### Instructions for the task
This task calls for the lines below starting at the one containing "# My Project" and ending at the one containing "Updates should follow", repeated exactly with both ends kept and pictures left out.

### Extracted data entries
╔══

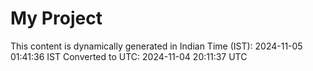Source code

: # My Project

This content is dynamically generated in Indian Time (IST): 2024-11-05 01:41:36 IST
Converted to UTC: 2024-11-04 20:11:37 UTC
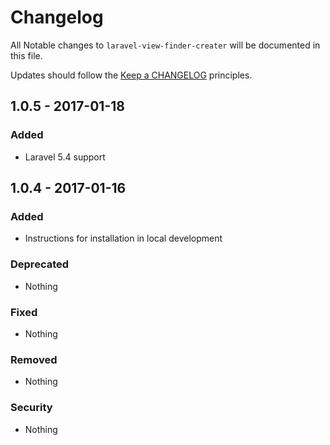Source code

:# Changelog

All Notable changes to `laravel-view-finder-creater` will be documented in this file.

Updates should follow the [Keep a CHANGELOG](http://keepachangelog.com/) principles.

## 1.0.5 - 2017-01-18

### Added
- Laravel 5.4 support

## 1.0.4 - 2017-01-16

### Added
- Instructions for installation in local development

### Deprecated
- Nothing

### Fixed
- Nothing

### Removed
- Nothing

### Security
- Nothing

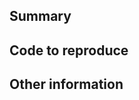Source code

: <!--
Please only file issues here that you believe represent actual bugs or feature requests for the Stripe Terminal JS Demo.

If you're having general trouble with your Stripe integration, please reach out to support using the form at https://support.stripe.com/ (preferred) or via email to support-terminal@stripe.com. 

Otherwise, to make it easier to diagnose your issue, please fill out the following:
-->

## Summary
<!-- A simple summary of the problems you're having. -->

## Code to reproduce
<!-- If possible, please include a brief piece of code (or ideally, a link to an example project) demonstrating the problem you're having. -->

## Other information
<!-- For visual issues, include screenshots! -->

<!-- Is this specific to one browser, or does it happen in multiple browsers? -->

<!-- If running the app locally, please include your Node version, as well as any other details that may be helpful in reproducing the problem. -->

<!-- Anything else you can include that'll make it easier for us to help you! -->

╚══

### Response area
: # My Project

This content is dynamically generated in Indian Time (IST): 2024-11-05 01:41:36 IST
Converted to UTC: 2024-11-04 20:11:37 UTC
Source code

:# Changelog

All Notable changes to `laravel-view-finder-creater` will be documented in this file.

Updates should follow the [Keep a CHANGELOG](http://keepachangelog.com/) principles.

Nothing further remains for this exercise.